Curated virulence factors have been collected from the Virulence Factor Database, VFDB (see Chen et al., 2012), PATRIC (see Wattam et al., 2014) and Victors. Homologs of virulence factors were determined as reciprocal best blast hits (RBBH's) to curated virulence factors. Curated resistance genes were collected from the Comprehensive Antibiotic Resistance Database (CARD) (see Jia et al., 2017). Homologs of resistance genes were determined using the Resistance Gene Identifier. Pathogen-associated genes were determined using an approach as outlined by Ho Sui et al., 2009, with a more recent list of genomes. In order to determine the source of any curated annotations, there are two main approaches. Firstly, the circle glyphs in the linear view provides direct links to the source database. Secondly, under the Downloads, a file of all "VF/AMR Annotations" shows the source of each annotation that should be cited and also provides hard links to the corresponding entries in the source database. For more information about any of these resources, please refer to the About page and see our Acknowledgments page to correctly cite these resources.

Why does my submitted genome from NCBI give different results than the pre-computed version?

In an effort to standardize identifiers and reduce duplication, NCBI has been re-annotating its bacterial genomes with RefSeq release 70. We have newly computed all GI and AMR predictions on the RefSeq files retrieved on Feb 09, 2017. Moreover, old protein accessions of curated virulence factors have been mapped to their new non-redundant protein accessions to ensure a proper annotation transfer for users using the latest genome files. However, users submitting older or newer genome files, GenBank files (as opposed to RefSeq), might obtain different GI predictions and virulence factors based on differences in annotation and in the protein accession numbers.

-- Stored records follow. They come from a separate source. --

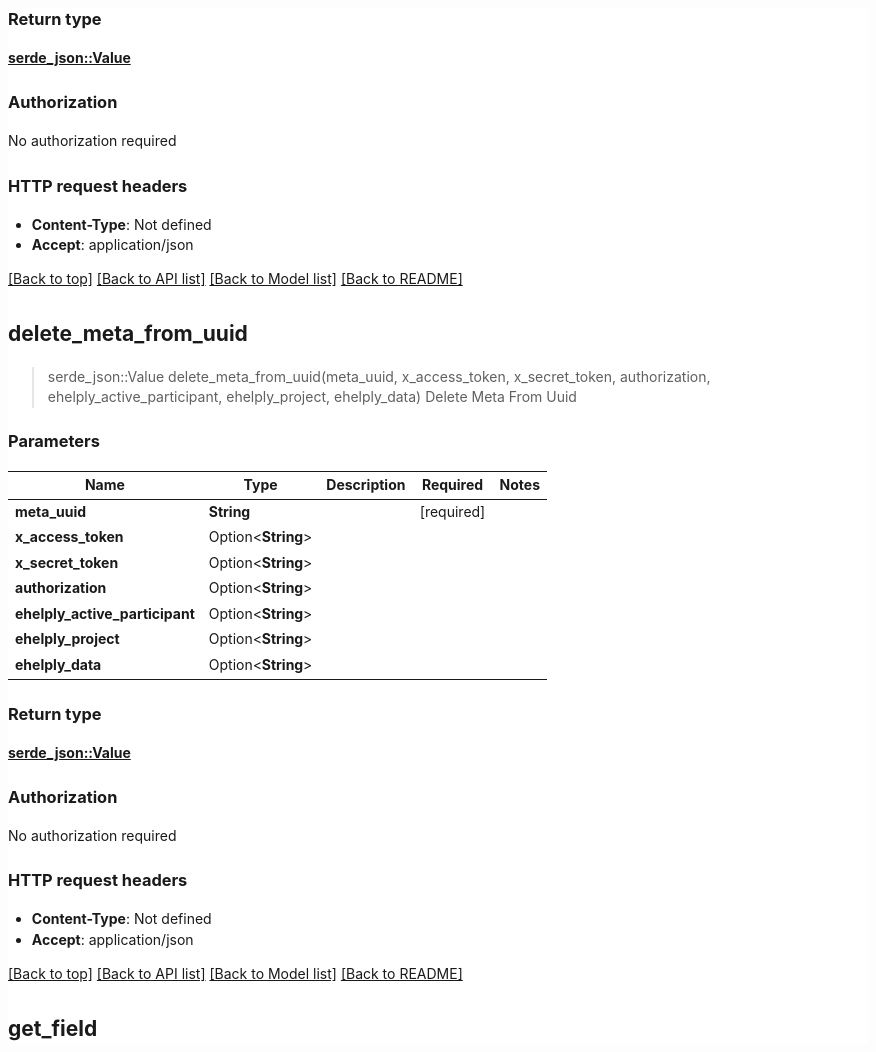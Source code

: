 ### Return type

[**serde_json::Value**](serde_json::Value.md)

### Authorization

No authorization required

### HTTP request headers

- **Content-Type**: Not defined
- **Accept**: application/json

[[Back to top]](#) [[Back to API list]](../README.md#documentation-for-api-endpoints) [[Back to Model list]](../README.md#documentation-for-models) [[Back to README]](../README.md)


## delete_meta_from_uuid

> serde_json::Value delete_meta_from_uuid(meta_uuid, x_access_token, x_secret_token, authorization, ehelply_active_participant, ehelply_project, ehelply_data)
Delete Meta From Uuid

### Parameters


Name | Type | Description  | Required | Notes
------------- | ------------- | ------------- | ------------- | -------------
**meta_uuid** | **String** |  | [required] |
**x_access_token** | Option<**String**> |  |  |
**x_secret_token** | Option<**String**> |  |  |
**authorization** | Option<**String**> |  |  |
**ehelply_active_participant** | Option<**String**> |  |  |
**ehelply_project** | Option<**String**> |  |  |
**ehelply_data** | Option<**String**> |  |  |

### Return type

[**serde_json::Value**](serde_json::Value.md)

### Authorization

No authorization required

### HTTP request headers

- **Content-Type**: Not defined
- **Accept**: application/json

[[Back to top]](#) [[Back to API list]](../README.md#documentation-for-api-endpoints) [[Back to Model list]](../README.md#documentation-for-models) [[Back to README]](../README.md)


## get_field
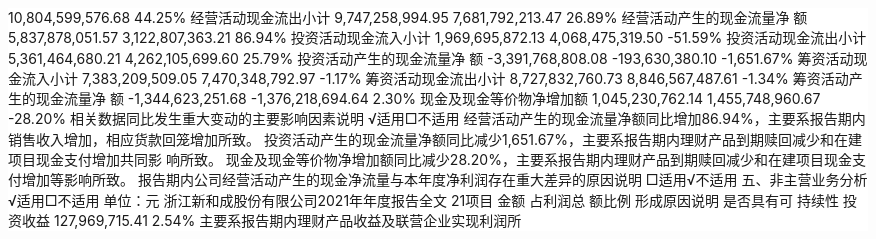 10,804,599,576.68
44.25%
经营活动现金流出小计
9,747,258,994.95
7,681,792,213.47
26.89%
经营活动产生的现金流量净
额
5,837,878,051.57
3,122,807,363.21
86.94%
投资活动现金流入小计
1,969,695,872.13
4,068,475,319.50
-51.59%
投资活动现金流出小计
5,361,464,680.21
4,262,105,699.60
25.79%
投资活动产生的现金流量净
额
-3,391,768,808.08
-193,630,380.10
-1,651.67%
筹资活动现金流入小计
7,383,209,509.05
7,470,348,792.97
-1.17%
筹资活动现金流出小计
8,727,832,760.73
8,846,567,487.61
-1.34%
筹资活动产生的现金流量净
额
-1,344,623,251.68
-1,376,218,694.64
2.30%
现金及现金等价物净增加额
1,045,230,762.14
1,455,748,960.67
-28.20%
相关数据同比发生重大变动的主要影响因素说明
√适用□不适用
经营活动产生的现金流量净额同比增加86.94%，主要系报告期内销售收入增加，相应货款回笼增加所致。
投资活动产生的现金流量净额同比减少1,651.67%，主要系报告期内理财产品到期赎回减少和在建项目现金支付增加共同影
响所致。
现金及现金等价物净增加额同比减少28.20%，主要系报告期内理财产品到期赎回减少和在建项目现金支付增加等影响所致。
报告期内公司经营活动产生的现金净流量与本年度净利润存在重大差异的原因说明
□适用√不适用
五、非主营业务分析
√适用□不适用
单位：元
浙江新和成股份有限公司2021年年度报告全文
21项目
金额
占利润总
额比例
形成原因说明
是否具有可
持续性
投资收益
127,969,715.41
2.54%
主要系报告期内理财产品收益及联营企业实现利润所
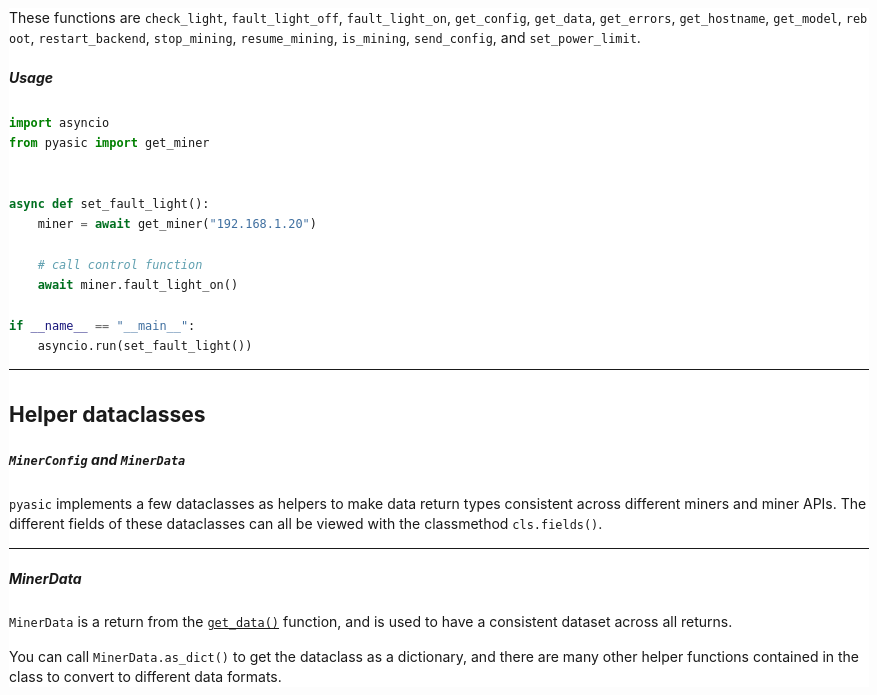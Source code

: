 These functions are
`check_light`,
`fault_light_off`,
`fault_light_on`,
`get_config`,
`get_data`,
`get_errors`,
`get_hostname`,
`get_model`,
`reboot`,
`restart_backend`,
`stop_mining`,
`resume_mining`,
`is_mining`,
`send_config`, and
`set_power_limit`.

##### Usage

```python
import asyncio
from pyasic import get_miner


async def set_fault_light():
    miner = await get_miner("192.168.1.20")

    # call control function
    await miner.fault_light_on()

if __name__ == "__main__":
    asyncio.run(set_fault_light())
```

---

## Helper dataclasses

##### `MinerConfig` and `MinerData`

`pyasic` implements a few dataclasses as helpers to make data return types consistent across different miners and miner APIs. The different fields of these dataclasses can all be viewed with the classmethod `cls.fields()`.

---

##### MinerData

`MinerData` is a return from the [`get_data()`](#get-data) function, and is used to have a consistent dataset across all returns.

You can call `MinerData.as_dict()` to get the dataclass as a dictionary, and there are many other helper functions contained in the class to convert to different data formats.
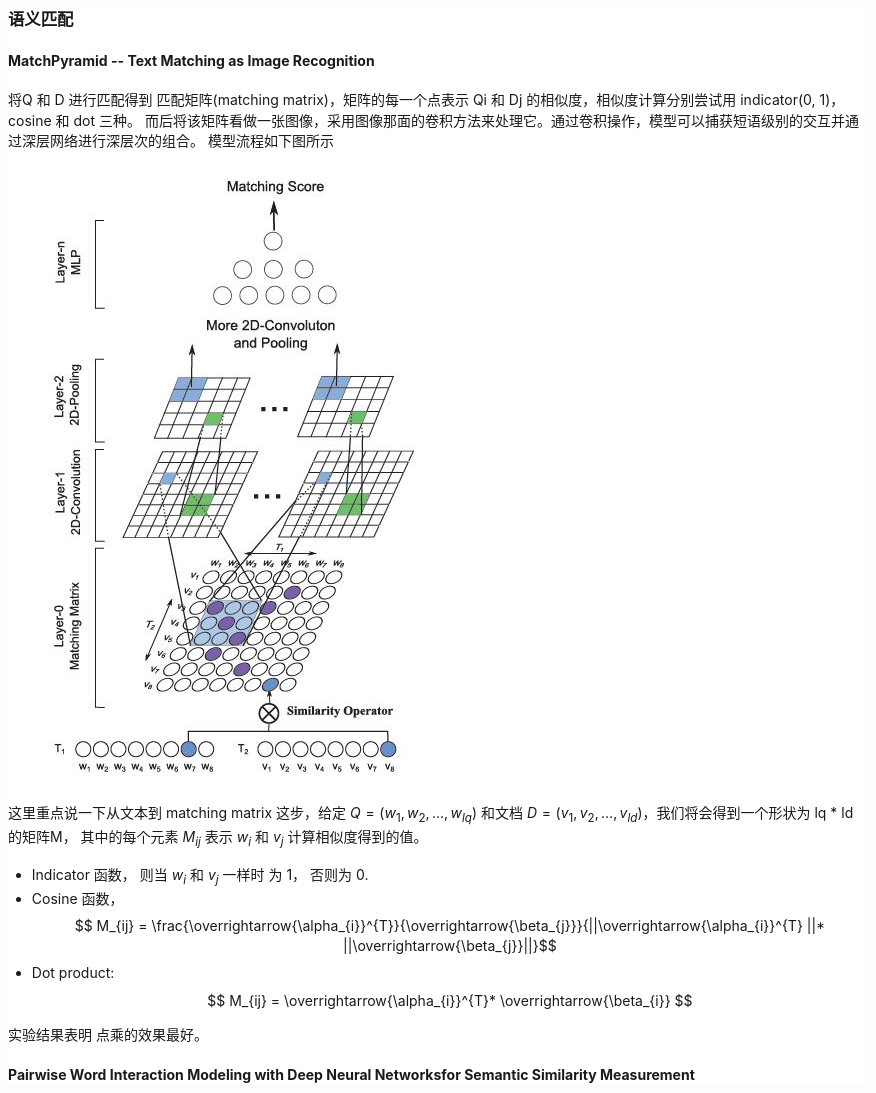 ### 语义匹配

#### MatchPyramid -- Text Matching as Image Recognition

将Q 和 D 进行匹配得到 匹配矩阵(matching matrix)，矩阵的每一个点表示 Qi 和 Dj 的相似度，相似度计算分别尝试用 indicator(0, 1)， cosine 和 dot 三种。 而后将该矩阵看做一张图像，采用图像那面的卷积方法来处理它。通过卷积操作，模型可以捕获短语级别的交互并通过深层网络进行深层次的组合。  模型流程如下图所示

![](/img/in-post/kg_paper/text_match_mp.jpg)

这里重点说一下从文本到 matching matrix 这步，给定 $Q = (w_{1}, w_{2}, \dots, w_{lq})$ 和文档 $D = (v_{1}, v_{2}, \dots, v_{ld})$，我们将会得到一个形状为 lq * ld 的矩阵M， 其中的每个元素 $M_{ij}$ 表示 $w_{i}$ 和 $v_{j}$ 计算相似度得到的值。

* Indicator 函数， 则当 $w_{i}$ 和 $v_{j}$ 一样时 为 1， 否则为 0.    
* Cosine 函数，
$$ M_{ij} = \frac{\overrightarrow{\alpha_{i}}^{T}}{\overrightarrow{\beta_{j}}}{||\overrightarrow{\alpha_{i}}^{T} ||* ||\overrightarrow{\beta_{j}}||}$$     
* Dot product: $$ M_{ij} = \overrightarrow{\alpha_{i}}^{T}* \overrightarrow{\beta_{i}} $$

实验结果表明 点乘的效果最好。

####   Pairwise Word Interaction Modeling with Deep Neural Networksfor Semantic Similarity Measurement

How can I check if a GI might be a pathogenicity or resistance island?

Within the summary table below the interactive display, any GIs containing annotated virulence genes, resistance genes or pathogen-associated genes will be indicated under the "External Annotations" column. You can alternatively determine overlap by manually checking annotations in the genome visualization when you click on a GI. Keep in mind that the annotations available here are by no means complete and are not available for every genome so if you do not see any annotated islands, there still may be a pathogenicity or resistance island in your genome of interest. Further investigation of the types of genes within the GI predictions will be crucial for classifying these types of GIs.

How can I compare GI predictions across two species?

You can compare two genomes on a single page by clicking on "Visualize two genomes" under the figure legend and choosing a genome to compare against. A pop up box should appear at the top of the page where you can select the second genome. This feature will be further improved in the future using sequence-similarity comparisons, but due to differences in criteria by users for matching up similar genomic regions, the simple visual comparison was strongly initially preferred.

How do I cite IslandViewer?

We would appreciate anyone using IslandViewer to cite our publications, please see the acknowledgements page for the appropriate citations.

Where can I find more information about GI prediction using computational methods?

If you are interested in learning more about the computational prediction of GIs, please see the review article by Langille et al., 2010 in Nature Reviews Microbiology.

What is the purpose of the login?

The login gives you access to a user management interface that lists previously submitted genomes with direct links to their results. Login is currently possible using Google, Twitter and Github credentials, but remains entirely optional. It also enables you to generate an authentication token to use the HTTP API (see below and here) as an authenticated user, hence enabling to retrieve information about past genome submission status and results.

How to use the HTTP API for batch submission?

IslandViewer 4 now integrates a HTTP API (REST API) that enable users to submit a larger number of genomes and retrieve predictions automatically using various programming languages. Please check out our specific HTTP API page.